Mr. Haley, the Chief Executive Officer, makes base salary recommendations to the Committee for all of the NEOs, excluding himself. In determining adjustments to base salaries, the Committee considers Company performance, prevailing economic conditions, base salaries of recent additions to management, performance assessments, changes in duties and responsibilities, comparable salary practices of companies within our peer group, the recommendation of Mr. Haley (in the case of the other NEOs) and any other factors the Committee deems relevant.
 
As reported in our 2008 Proxy Statement, the Committee recommended, and the Board approved, an increase in base salaries (effective February 1, 2008) for Messrs. Haley, Engel and Van Oss to an annualized rate of $865,000, $535,000, and $535,000. No additional changes have been made to their base salaries to date.

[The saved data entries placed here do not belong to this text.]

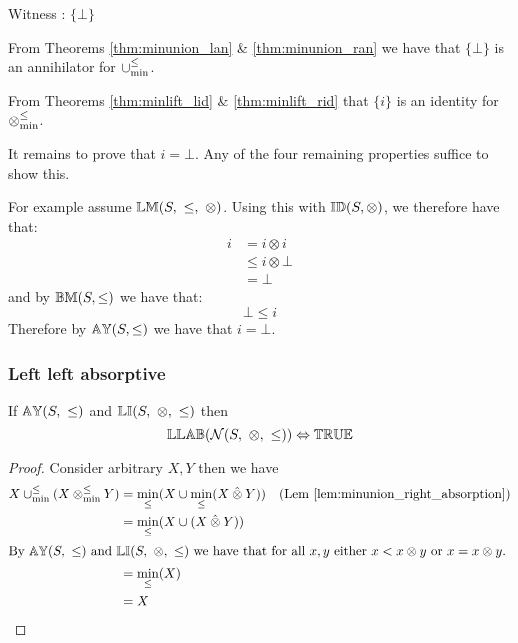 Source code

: \documentclass[../Summary.tex]{subfiles}
\begin{document}
\proof

\vspace{0.5em}
Witness : $\{ \bot \}$

\vspace{0.5em}

From Theorems \ref{thm:minunion_lan} \& \ref{thm:minunion_ran} we have that $\{ \bot \}$ is an annihilator for $\mathbin{\cup_{\min}^{\leq}}$.

\vspace{0.5em}

From Theorems \ref{thm:minlift_lid} \& \ref{thm:minlift_rid} that $\{ i \}$ is an identity for $\mathbin{\otimes_{\min}^{\leq}}$.

\vspace{0.5em}

It remains to prove that $i = \bot$. Any of the four remaining properties suffice to show this. 

\vspace{0.5em}

For example assume $\propname{LM}(S,\ \leq,\ \otimes)$. Using this with ${\mathbb{ID}}(S,\otimes)$, we therefore have that:
\begin{align*}
i 	& = i \otimes i \\
  	& \leq i \otimes \bot \\
  	& = \bot
\end{align*} 
and by ${\mathbb{BM}}(S,\leq)$ we have that:
\begin{equation*}
\bot \leq i
\end{equation*}
Therefore by ${\mathbb{AY}}(S,\leq)$ we have that $i = \bot$.



\subsubsection{Left left absorptive}

\begin{theorem} \label{thm:N_llab}
If ${\mathbb{AY}}(S,\ \leq)$ and ${\mathbb{LI}}(S,\ \otimes,\ \leq)$ then
\begin{equation*}
\propname{LLAB}(\mathcal{N}(S,\ \otimes,\ \leq)) \Leftrightarrow \propname{TRUE}
\end{equation*}
\end{theorem}

\begin{proof}

\vspace{0.5em}
Consider arbitrary $X, Y$ then we have
\begin{align*}
X \minunion (X \minlift Y) 	& = \min_\leq(X \cup \min_\leq(X \lift Y)) & \text{(Lem \ref{lem:minunion_right_absorption})} \\
							& = \min_\leq(X \cup (X \lift Y)) \\
\intertext{By $\propname{AY}(S,\ \leq)$ and $\propname{LI}(S,\ \otimes,\ \leq)$ we have that for all $x, y$ either $x < x \otimes y$ or $x = x \otimes y$.}
							& = \min_\leq(X) \\
							& = X
\end{align*}
\end{proof}
\end{document}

During 2008, no changes were made to the base salaries for Messrs. Van and Bergdoll, who were paid at an annual rate of $237,500 and $250,000, respectively. The Committee and Board believe these levels appropriately recognize the responsibilities and performance of our NEOs.
 
 
Annual Incentive Plans. Our practice is to award cash bonuses for achievement of our strategic, financial, operational, and human resources development objectives. Short-term incentives are designed to provide compensation that approximates the 50th percentile of our peer group for achieving planned performance objectives and acknowledges exceptional performance with awards that are above the 50th percentile.
 
The annual cash incentive opportunities for our NEOs in 2008, which range from zero to two times their incentive target, are shown below:
 
                 
NEO   Target     Maximum  
 
 
Haley
  $ 865,000     $ 1,730,000  
Engel
  $ 267,500     $ 535,000  
Van Oss
  $ 267,500     $ 535,000  
Van
  $ 118,750     $ 237,500  
Bergdoll
  $ 125,000     $ 250,000  
 
Annually, the Board reviews and approves the Company’s performance criteria and financial and operational targets for the upcoming year. Our incentive bonus plans for NEOs are based on absolute performance and/or on improvements over the prior year for sales performance, profitability margins, free cash flow, ROIA, ROIC, and for the successful achievement of leadership expectations and individual performance objectives.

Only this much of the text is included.